Thermal protection heat tiles on Space Shuttles Discovery and Atlantis have been found solid in inspections, Wayne Hale, space shuttle program manager said in a NASA briefing today.

Discovery, now in orbit after a winning mission to the International Space Station (ISS), is poised for landing Wednesday. (Please see full story in this issue.) Hale lavished praise on the shuttle and space station crews, and on the ground crews, for responding swiftly and effectively to an unexpected emergency when a space station solar panel ripped.

The STS-120 trip to the ISS was “a great mission,” Hale said.

This shows the value of ground crews that ponder, long before an unexpected event, what can go wrong and how to resolve it, Hale said.

He added that inspections on the port side of the orbiter vehicle haven’t yet been completed, but he clearly sees nothing now that would bar Discovery from reentry.

As for the ISS, at this point “the space station is in good shape,” he said, with a “good, secure solar array.”

There were “eight hits recorded” on heat tiles on the leading edges of the Discovery orbiter vehicle wings, Hale said. But he questions whether they were micrometeoroid hits. He also said there was a ding, a hit, on an orbiter vehicle window. Windscreen hits have been seen before, to no ill effect during reentry. When NASA engineers and technicians finish reviewing hits data from Discovery, “I have no doubt they will [say] we are safe for reentry” Wednesday, Hale said.

“We’re flying a very safe program in a very risky environment,” space, he said.

Discovery launched last month even though some engineers recommended replacing three reinforced carbon-carbon heat tiles because of problems with their coating, but after arrival in orbit no further degradation was seen, showing the decision to fly was correct.

As for Atlantis, while five heat tiles are being scrutinized, Hale said that Atlantis is good to go for a Dec. 6 liftoff of the STS-122 Mission to the space station (or no earlier than Jan. 2 if a December launch is barred by unforeseen problems such as weather, or because the ISS isn’t ready to accept the laboratory that Atlantis will carry aloft).

“We have cleared Atlantis for flight,” Hale said.

In fact, Atlantis flight preparations are ahead of schedule, and the shuttle is set for a rollout from the Kennedy Space Center (KSC) Vehicle Assembly Building within five days.

Also, the European Columbus laboratory module is good to go, as well, Hale said.

Improvements are being made to the external fuel tanks that will fly on all future space shuttle missions, he added. Workers at the Michoud Assembly Facility in Louisiana, though hampered still by damage caused by Hurricane Katrina in 2005, are steadily improving safety of the tanks, especially the ice frost ramps, Hale said.

“Every tank will be safer than the one [on the shuttle mission] before it,” Hale said.

NASA is wrestling with a bad basic design problem in the space shuttle fleet, where foam insulation can break free during liftoff and ascent and strike the orbiter vehicle, damaging it.

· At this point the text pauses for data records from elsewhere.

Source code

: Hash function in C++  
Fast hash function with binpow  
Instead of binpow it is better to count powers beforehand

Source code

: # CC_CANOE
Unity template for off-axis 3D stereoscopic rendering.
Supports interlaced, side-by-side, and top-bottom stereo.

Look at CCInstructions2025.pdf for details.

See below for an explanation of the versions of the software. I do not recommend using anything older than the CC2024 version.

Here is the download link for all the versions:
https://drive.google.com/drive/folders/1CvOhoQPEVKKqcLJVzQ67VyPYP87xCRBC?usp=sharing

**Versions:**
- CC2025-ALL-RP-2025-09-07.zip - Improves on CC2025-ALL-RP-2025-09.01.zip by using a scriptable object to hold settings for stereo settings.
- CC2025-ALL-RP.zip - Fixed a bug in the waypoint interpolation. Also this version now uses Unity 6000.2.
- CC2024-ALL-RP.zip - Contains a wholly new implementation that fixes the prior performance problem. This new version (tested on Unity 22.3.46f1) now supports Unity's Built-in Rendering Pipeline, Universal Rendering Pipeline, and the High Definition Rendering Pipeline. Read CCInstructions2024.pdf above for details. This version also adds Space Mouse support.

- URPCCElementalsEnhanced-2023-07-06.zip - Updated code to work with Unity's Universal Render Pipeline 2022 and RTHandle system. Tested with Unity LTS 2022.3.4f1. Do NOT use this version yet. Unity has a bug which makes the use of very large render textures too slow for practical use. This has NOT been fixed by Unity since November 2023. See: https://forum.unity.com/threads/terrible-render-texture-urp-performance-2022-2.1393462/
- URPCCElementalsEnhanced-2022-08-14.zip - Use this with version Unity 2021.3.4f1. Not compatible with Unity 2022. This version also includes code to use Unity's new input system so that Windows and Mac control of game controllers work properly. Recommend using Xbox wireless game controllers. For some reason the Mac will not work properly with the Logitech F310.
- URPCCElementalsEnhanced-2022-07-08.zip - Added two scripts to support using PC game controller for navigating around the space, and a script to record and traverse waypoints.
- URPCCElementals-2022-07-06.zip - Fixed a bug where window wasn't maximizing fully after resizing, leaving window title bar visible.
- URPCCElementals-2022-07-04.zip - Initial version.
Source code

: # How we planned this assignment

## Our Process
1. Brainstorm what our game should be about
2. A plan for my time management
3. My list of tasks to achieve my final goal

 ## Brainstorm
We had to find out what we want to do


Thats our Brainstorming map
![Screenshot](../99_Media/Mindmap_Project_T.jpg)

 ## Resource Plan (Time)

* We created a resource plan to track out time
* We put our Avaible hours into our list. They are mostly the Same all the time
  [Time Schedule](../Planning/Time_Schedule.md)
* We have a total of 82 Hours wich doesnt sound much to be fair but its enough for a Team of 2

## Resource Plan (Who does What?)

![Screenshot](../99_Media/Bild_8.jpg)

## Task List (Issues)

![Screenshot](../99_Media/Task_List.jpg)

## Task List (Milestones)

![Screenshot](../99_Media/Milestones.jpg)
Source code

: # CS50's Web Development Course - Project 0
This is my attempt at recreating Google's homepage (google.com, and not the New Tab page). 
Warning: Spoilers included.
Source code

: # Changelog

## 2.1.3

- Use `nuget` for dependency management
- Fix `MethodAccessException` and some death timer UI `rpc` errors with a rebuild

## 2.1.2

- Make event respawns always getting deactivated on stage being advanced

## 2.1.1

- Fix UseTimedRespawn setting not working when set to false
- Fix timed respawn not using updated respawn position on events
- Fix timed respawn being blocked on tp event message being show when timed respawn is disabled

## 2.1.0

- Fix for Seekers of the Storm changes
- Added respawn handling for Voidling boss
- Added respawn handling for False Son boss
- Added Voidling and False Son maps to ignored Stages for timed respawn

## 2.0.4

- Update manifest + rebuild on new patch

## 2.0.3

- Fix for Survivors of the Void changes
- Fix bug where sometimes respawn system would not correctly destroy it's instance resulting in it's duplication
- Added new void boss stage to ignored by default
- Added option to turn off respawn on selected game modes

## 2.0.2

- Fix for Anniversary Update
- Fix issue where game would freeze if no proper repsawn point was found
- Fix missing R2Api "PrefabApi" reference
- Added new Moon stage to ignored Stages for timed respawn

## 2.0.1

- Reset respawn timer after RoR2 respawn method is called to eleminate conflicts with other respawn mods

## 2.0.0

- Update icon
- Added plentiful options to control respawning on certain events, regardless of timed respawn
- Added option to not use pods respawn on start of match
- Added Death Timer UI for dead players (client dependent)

For example, in 2003, insulation hit a leading wing edge on Space Shuttle Columbia, punching a hole that later led to loss of the ship and crew during reentry.

On future missions, he said, a spacewalk will have to be performed to find out why an ISS rotary joint seems to have problems, including metal shavings.

He also said that the scheduled Aug. 7 Space Shuttle Atlantis mission to service the Hubble Space Telescope will involve risk because the seven astronauts on Atlantis won’t be able to use the ISS as a life raft if something goes wrong with the shuttle, so NASA will have another shuttle on the pad, ready to launch on a rescue mission.

“We do not have a place that will shelter us,” unlike missions to the ISS, he said.

While Hale would like to see some shuttle mission include a spacewalk to test on-orbit techniques for repairing damaged heat tiles, preferably before the Hubble mission, he added that the Hubble servicing job won’t be delayed if the heat tile repair spacewalk can’t be performed before then.

The heat tile repair test — on purposely damaged test tiles — was to have been performed on the current Discovery mission, but plans for that test had to be abandoned because of the unexpected tear in an ISS solar array that required immediate repair.

On a separate point, Hale said there is no safety reason that Discovery Commander Pam Melroy, a retired Air Force colonel, requested a landing at KSC Wednesday in daylight hours rather than at night. Most aviators prefer landing in daylight instead of at night, he said. But “we are trained to land in both,” he added.